New Yorker has an interesting feature on Machiavelli:
“A prince, particularly a new prince, cannot afford to cultivate attributes for which men are considered good. In order to maintain the state, a prince will often be compelled to work against what is merciful, loyal, humane, upright, and scrupulous”
“Men must be either flattered or eliminated, because a man will readily avenge a slight grievance, but not one that is truly severe”
“How one lives and how one ought to live are so far apart that he who spurns what is actually done for what ought to be done will achieve ruin rather than his own preservation.”
The great republic of his own era had failed because the men entrusted with its liberties did not know how to fight for them. He had seen his friend Soderini forfeit Florence by refusing to limit the freedoms ultimately employed against him by his enemies; that is, by trusting that goodness and decency could triumph over the implacable vices and envious designs of men.
Yet he (Borgia) was not a monster, if one considered the question of morals honestly, in terms of the good actually accomplished rather than the reputation created for oneself.

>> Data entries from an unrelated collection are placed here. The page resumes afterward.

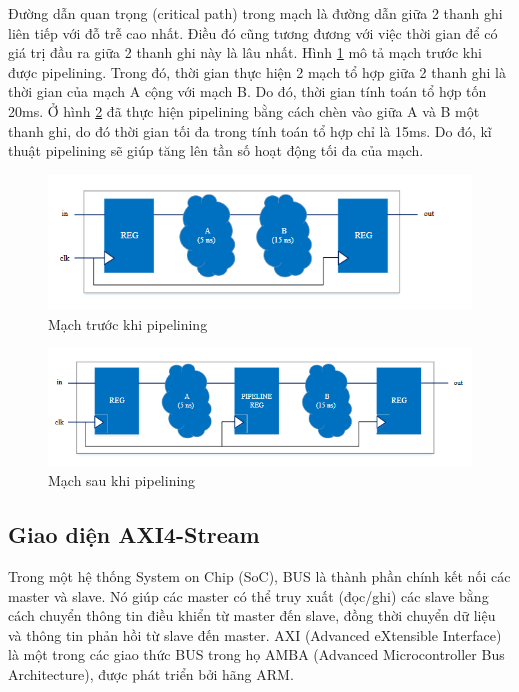 Đường dẫn quan trọng (critical path) trong mạch là đường dẫn giữa 2 thanh ghi liên tiếp với đỗ trễ cao nhất. Điều đó cũng tương đương với việc thời gian để có giá trị đầu ra giữa 2 thanh ghi này là lâu nhất.  Hình \ref{fig:pipeline1} mô tả mạch trước khi được pipelining. Trong đó, thời gian thực hiện 2 mạch tổ hợp giữa 2 thanh ghi là thời gian của mạch A cộng với mạch B. Do đó, thời gian tính toán tổ hợp tốn 20ms. Ở hình \ref{fig:pipeline2} đã thực hiện pipelining bằng cách chèn vào giữa A và B một thanh ghi, do đó thời gian tối đa trong tính toán tổ hợp chỉ là 15ms. Do đó, kĩ thuật pipelining sẽ giúp tăng lên tần số hoạt động tối đa của mạch. 
\begin{figure}[!ht]
    \centering
    \includegraphics[width=\linewidth]{figures/pipeline1.png}
    \caption{Mạch trước khi pipelining}
    \label{fig:pipeline1}
\end{figure}
\begin{figure}[!ht]
    \centering
    \includegraphics[width=\linewidth]{figures/pipeline2.png}
    \caption{Mạch sau khi pipelining}
    \label{fig:pipeline2}
\end{figure}
\subsection{Giao diện AXI4-Stream}
Trong một hệ thống System on Chip (SoC), BUS là thành phần chính kết nối các master và slave. Nó giúp các master có thể truy xuất (đọc/ghi) các slave bằng cách chuyển thông tin điều khiển từ master đến slave, đồng thời chuyển dữ liệu và thông tin phản hồi từ slave đến master. AXI (Advanced eXtensible Interface) là một trong các giao thức BUS trong họ AMBA (Advanced Microcontroller Bus Architecture), được phát triển bởi hãng ARM. 

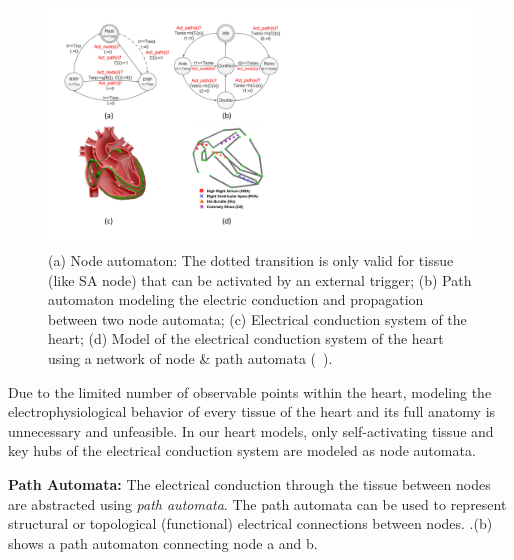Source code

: \begin{figure}[!t]
		\includegraphics[width=\textwidth]{figs/automata.pdf}

\caption{\small (a) Node automaton: The dotted transition is only valid for tissue (like SA node) that can be activated by an external trigger; (b) Path automaton modeling the electric conduction and propagation between two node automata; (c) Electrical conduction system of the heart; (d) Model of the electrical conduction system of the heart using a network of node \& path automata (~\cite{VHM_proc}).}\label{fig:automata}
\end{figure} 

Due to the limited number of observable points within the heart, modeling the electrophysiological behavior of every tissue of the heart and its full anatomy is unnecessary and unfeasible. In our heart models, only self-activating tissue and key hubs of the electrical conduction system are modeled as node automata. 

\textbf{Path Automata:} The electrical conduction through the tissue between nodes are abstracted using \emph{path automata}. The path automata can be used to represent structural or topological (functional) electrical connections between nodes. .(b) shows a path automaton connecting node a and b.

Machiavelli asserts that Borgia had thus proved more genuinely merciful than the Florentines, who, guarding their reputation, had allowed the town of Pistoia to be destroyed by factional fighting rather than intervene with their own arms. “A prince, therefore, must not fear being reproached for cruelty,” he concludes, issuing one of the memorably black-hearted maxims that do not mean exactly what they say.
We insist that our leaders convince us that they are exemplary and (increasingly) God-fearing human beings, who are nevertheless able to protect us from enemies not so constrained. How is this to be done? Do we really want to know?
I wonder who else when watching “The Dark Knight” and heard this line thought of the PAP and more specifically MM:
he’s the hero Gotham deserves … but not the one it needs right now. So we’ll hunt him, because he can take it. Because he’s not our hero … he’s a silent guardian, a watchful protector … a dark knight.
The real leaders/heroes can take it.